Discussion in 'General Discussion Subforum' started by BrianC, Apr 21, 2014.

  1. BrianC

    BrianC Well known member

    Update:

    Week 10

    I'm in the middle of Week 10 now. This Thursday will be the last day of my first 10-week Presence Process. I'm no longer worried about finding healing methods to help me anymore. I feel like I finally understand how to heal and am making progress. I'm much more peaceful, joyful, playful than when I started this process, too. I'm still stuck in my head a decent amount, but not nearly as much as before I started. And when I am thinking, it's much more pleasant, rather than being thoughts of how I'm going to fix something or avoid something I don't want to do, etc. I haven't addressed my addiction yet, but that's because the Presence Process recommends you wait till the second time you go through it to start pulling back from an addiction.
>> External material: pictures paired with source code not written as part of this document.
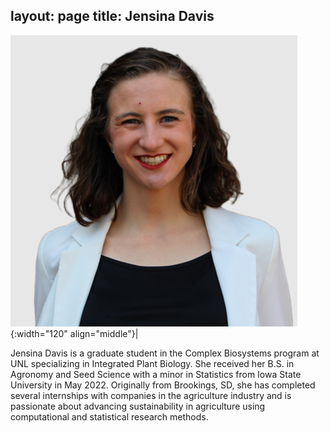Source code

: layout: page
title: Jensina Davis
---

![Jensina Davis](/images/People_Images/Jensina.png){:width="120" align="middle"}|

Jensina Davis is a graduate student in the Complex Biosystems program at UNL specializing in Integrated Plant Biology. She received her B.S. in Agronomy and Seed Science with a minor in Statistics from Iowa State University in May 2022. Originally from Brookings, SD, she has completed several internships with companies in the agriculture industry and is passionate about advancing sustainability in agriculture using computational and statistical research methods.
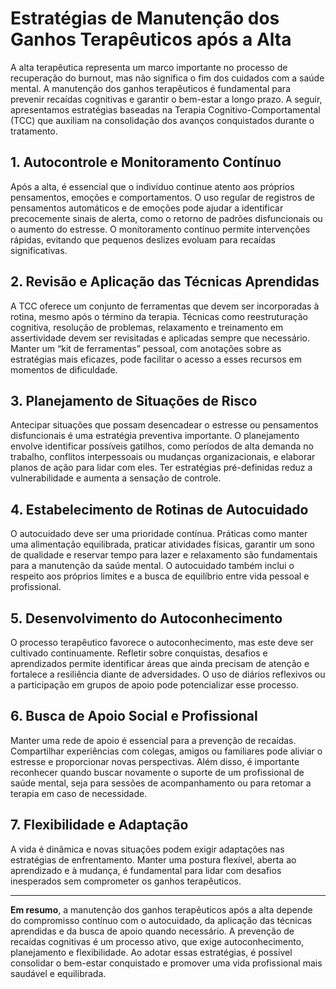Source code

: # Estratégias de Manutenção dos Ganhos Terapêuticos após a Alta

A alta terapêutica representa um marco importante no processo de recuperação do burnout, mas não significa o fim dos cuidados com a saúde mental. A manutenção dos ganhos terapêuticos é fundamental para prevenir recaídas cognitivas e garantir o bem-estar a longo prazo. A seguir, apresentamos estratégias baseadas na Terapia Cognitivo-Comportamental (TCC) que auxiliam na consolidação dos avanços conquistados durante o tratamento.

## 1. **Autocontrole e Monitoramento Contínuo**

Após a alta, é essencial que o indivíduo continue atento aos próprios pensamentos, emoções e comportamentos. O uso regular de registros de pensamentos automáticos e de emoções pode ajudar a identificar precocemente sinais de alerta, como o retorno de padrões disfuncionais ou o aumento do estresse. O monitoramento contínuo permite intervenções rápidas, evitando que pequenos deslizes evoluam para recaídas significativas.

## 2. **Revisão e Aplicação das Técnicas Aprendidas**

A TCC oferece um conjunto de ferramentas que devem ser incorporadas à rotina, mesmo após o término da terapia. Técnicas como reestruturação cognitiva, resolução de problemas, relaxamento e treinamento em assertividade devem ser revisitadas e aplicadas sempre que necessário. Manter um “kit de ferramentas” pessoal, com anotações sobre as estratégias mais eficazes, pode facilitar o acesso a esses recursos em momentos de dificuldade.

## 3. **Planejamento de Situações de Risco**

Antecipar situações que possam desencadear o estresse ou pensamentos disfuncionais é uma estratégia preventiva importante. O planejamento envolve identificar possíveis gatilhos, como períodos de alta demanda no trabalho, conflitos interpessoais ou mudanças organizacionais, e elaborar planos de ação para lidar com eles. Ter estratégias pré-definidas reduz a vulnerabilidade e aumenta a sensação de controle.

## 4. **Estabelecimento de Rotinas de Autocuidado**

O autocuidado deve ser uma prioridade contínua. Práticas como manter uma alimentação equilibrada, praticar atividades físicas, garantir um sono de qualidade e reservar tempo para lazer e relaxamento são fundamentais para a manutenção da saúde mental. O autocuidado também inclui o respeito aos próprios limites e a busca de equilíbrio entre vida pessoal e profissional.

## 5. **Desenvolvimento do Autoconhecimento**

O processo terapêutico favorece o autoconhecimento, mas este deve ser cultivado continuamente. Refletir sobre conquistas, desafios e aprendizados permite identificar áreas que ainda precisam de atenção e fortalece a resiliência diante de adversidades. O uso de diários reflexivos ou a participação em grupos de apoio pode potencializar esse processo.

## 6. **Busca de Apoio Social e Profissional**

Manter uma rede de apoio é essencial para a prevenção de recaídas. Compartilhar experiências com colegas, amigos ou familiares pode aliviar o estresse e proporcionar novas perspectivas. Além disso, é importante reconhecer quando buscar novamente o suporte de um profissional de saúde mental, seja para sessões de acompanhamento ou para retomar a terapia em caso de necessidade.

## 7. **Flexibilidade e Adaptação**

A vida é dinâmica e novas situações podem exigir adaptações nas estratégias de enfrentamento. Manter uma postura flexível, aberta ao aprendizado e à mudança, é fundamental para lidar com desafios inesperados sem comprometer os ganhos terapêuticos.

---

**Em resumo**, a manutenção dos ganhos terapêuticos após a alta depende do compromisso contínuo com o autocuidado, da aplicação das técnicas aprendidas e da busca de apoio quando necessário. A prevenção de recaídas cognitivas é um processo ativo, que exige autoconhecimento, planejamento e flexibilidade. Ao adotar essas estratégias, é possível consolidar o bem-estar conquistado e promover uma vida profissional mais saudável e equilibrada.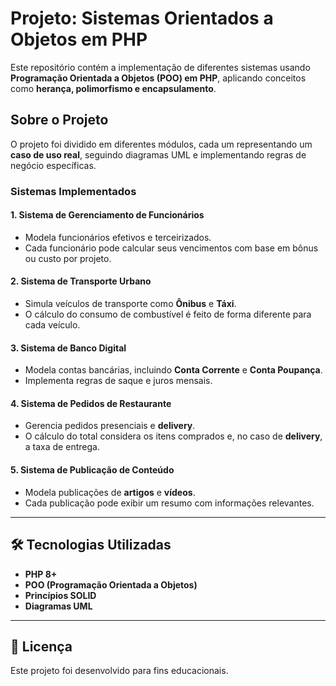 # Projeto: Sistemas Orientados a Objetos em PHP  

Este repositório contém a implementação de diferentes sistemas usando **Programação Orientada a Objetos (POO) em PHP**, aplicando conceitos como **herança, polimorfismo e encapsulamento**.

## Sobre o Projeto  
O projeto foi dividido em diferentes módulos, cada um representando um **caso de uso real**, seguindo diagramas UML e implementando regras de negócio específicas.

### Sistemas Implementados  

#### 1. **Sistema de Gerenciamento de Funcionários**  
- Modela funcionários efetivos e terceirizados.  
- Cada funcionário pode calcular seus vencimentos com base em bônus ou custo por projeto.  

#### 2. **Sistema de Transporte Urbano**  
- Simula veículos de transporte como **Ônibus** e **Táxi**.  
- O cálculo do consumo de combustível é feito de forma diferente para cada veículo.  

#### 3. **Sistema de Banco Digital**  
- Modela contas bancárias, incluindo **Conta Corrente** e **Conta Poupança**.  
- Implementa regras de saque e juros mensais.  

#### 4. **Sistema de Pedidos de Restaurante**  
- Gerencia pedidos presenciais e **delivery**.  
- O cálculo do total considera os itens comprados e, no caso de **delivery**, a taxa de entrega.  

#### 5. **Sistema de Publicação de Conteúdo**  
- Modela publicações de **artigos** e **vídeos**.  
- Cada publicação pode exibir um resumo com informações relevantes.  

---

## 🛠️ Tecnologias Utilizadas  
- **PHP 8+**  
- **POO (Programação Orientada a Objetos)**  
- **Princípios SOLID**  
- **Diagramas UML**  

---

## 📄 Licença  
Este projeto foi desenvolvido para fins educacionais.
    A few weeks ago, surfacing emotions made me physically sick for a day. It wasn't bad, actually. It was sort of flu-like--as the Presence Process informs may happen--but not too bad, really. I knew it was emotionally caused, so I just let it be (it was anger all day). I also was sort of sick last Saturday. It was more of being energy drained from surfacing anger all day. I was able to let the anger be, most of the day, so that was very productive. However, that second sickness was most likely prompted by surfacing emotions that came up during an ETT (Emotional Transformation Therapy) session the day before. I met a new friend who wanted to show me how ETT works. I'll be doing a unique ETT session this Friday. ETT is like EMDR, but more effective according to EMDR and ETT practitioners. The Presence Portal has Compassion Works on it and they do EMDR therapy to help emotions surface so people can process them like the Presence Process teaches.
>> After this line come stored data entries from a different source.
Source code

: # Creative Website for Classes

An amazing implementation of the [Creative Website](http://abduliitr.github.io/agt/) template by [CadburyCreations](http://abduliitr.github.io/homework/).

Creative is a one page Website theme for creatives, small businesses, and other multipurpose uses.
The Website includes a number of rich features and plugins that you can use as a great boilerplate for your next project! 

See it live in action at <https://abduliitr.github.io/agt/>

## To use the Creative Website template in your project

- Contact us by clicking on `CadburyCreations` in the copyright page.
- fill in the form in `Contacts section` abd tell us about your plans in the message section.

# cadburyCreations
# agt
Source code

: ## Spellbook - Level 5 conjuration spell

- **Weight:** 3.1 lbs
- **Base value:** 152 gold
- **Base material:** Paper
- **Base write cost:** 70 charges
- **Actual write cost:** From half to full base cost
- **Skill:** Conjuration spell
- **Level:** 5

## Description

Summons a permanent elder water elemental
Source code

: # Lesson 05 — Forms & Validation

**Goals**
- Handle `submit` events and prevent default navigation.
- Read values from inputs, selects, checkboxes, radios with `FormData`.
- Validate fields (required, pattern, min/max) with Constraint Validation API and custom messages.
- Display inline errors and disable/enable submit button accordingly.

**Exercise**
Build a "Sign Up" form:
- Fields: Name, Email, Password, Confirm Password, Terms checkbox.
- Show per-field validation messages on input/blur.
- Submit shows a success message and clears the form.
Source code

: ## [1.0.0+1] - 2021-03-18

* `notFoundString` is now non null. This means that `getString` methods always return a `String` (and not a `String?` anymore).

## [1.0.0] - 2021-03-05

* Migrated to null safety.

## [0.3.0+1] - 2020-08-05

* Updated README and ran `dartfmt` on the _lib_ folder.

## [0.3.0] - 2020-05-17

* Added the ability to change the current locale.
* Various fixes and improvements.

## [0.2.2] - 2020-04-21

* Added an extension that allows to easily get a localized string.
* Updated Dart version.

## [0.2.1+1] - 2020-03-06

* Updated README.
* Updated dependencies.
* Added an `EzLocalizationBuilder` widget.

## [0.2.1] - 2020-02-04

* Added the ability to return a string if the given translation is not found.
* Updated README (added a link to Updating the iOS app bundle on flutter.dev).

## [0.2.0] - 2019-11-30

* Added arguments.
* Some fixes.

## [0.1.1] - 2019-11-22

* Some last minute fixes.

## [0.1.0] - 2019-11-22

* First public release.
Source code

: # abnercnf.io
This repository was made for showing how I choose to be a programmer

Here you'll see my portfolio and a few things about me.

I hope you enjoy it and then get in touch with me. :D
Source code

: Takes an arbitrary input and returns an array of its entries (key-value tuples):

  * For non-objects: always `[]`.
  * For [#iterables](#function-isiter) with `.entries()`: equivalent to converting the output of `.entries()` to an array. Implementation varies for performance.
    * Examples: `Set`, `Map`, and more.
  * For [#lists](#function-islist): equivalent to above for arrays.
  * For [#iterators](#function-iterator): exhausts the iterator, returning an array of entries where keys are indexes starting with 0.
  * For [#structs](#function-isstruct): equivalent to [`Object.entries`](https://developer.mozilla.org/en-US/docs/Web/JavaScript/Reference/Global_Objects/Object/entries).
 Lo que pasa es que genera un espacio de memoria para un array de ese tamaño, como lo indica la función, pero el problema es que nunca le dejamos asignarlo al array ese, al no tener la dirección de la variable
    It seems God has orchestrated all of this well. He took me through Recovery (12 Step) first a few years ago. That broke a lot of my pride which opened my mind, big time. It readied me for the Presence Process. The Presence Process showed me a method for letting emotions surface, which I always had trouble with in while doing Recovery (12 Step). Most importantly, it explained to me why you let the emotions come up, and how to be with them unconditionally. That was key for me. Now, I'm excited about difficult emotions coming up so I can be with them and let them integrate. Sometimes, it's really cool when it happens. This has given me tons peace. And finally, through an interesting series of events, I've met someone who does ETT and has offered to do sessions with me for free. I may take them up on that offer eventually, but for now, I've just done that first session and I'm going to do this one more special, unique session, and that's it. Had I not done the Presence Process first, I wouldn't have known how to let the emotions just be, unconditionally, and integrate. I feel much freer and more hopeful now. I'm far less concerned with achieving and trying to "make something" of my life, and far more happy just being me. My subconscious/unconscious and heart likes me a lot better now.
     
  2. tarala

    tarala Well known member

    Brian thanks so much for these links. I'm in Week 4 now and am still really impressed with the process. It's definitely taken me deeper than everything else I've done (which is an awful lot lol). I'm finding terror rather than anger is the feeling that is so difficult to sit with unconditionally. And also keeping my focus on the feeling rather than the setup. Keep posting!
    Cheers, Terry
     
  3. BrianC

    BrianC Well known member

    Update:

    I forgot to add that I got some interesting insight.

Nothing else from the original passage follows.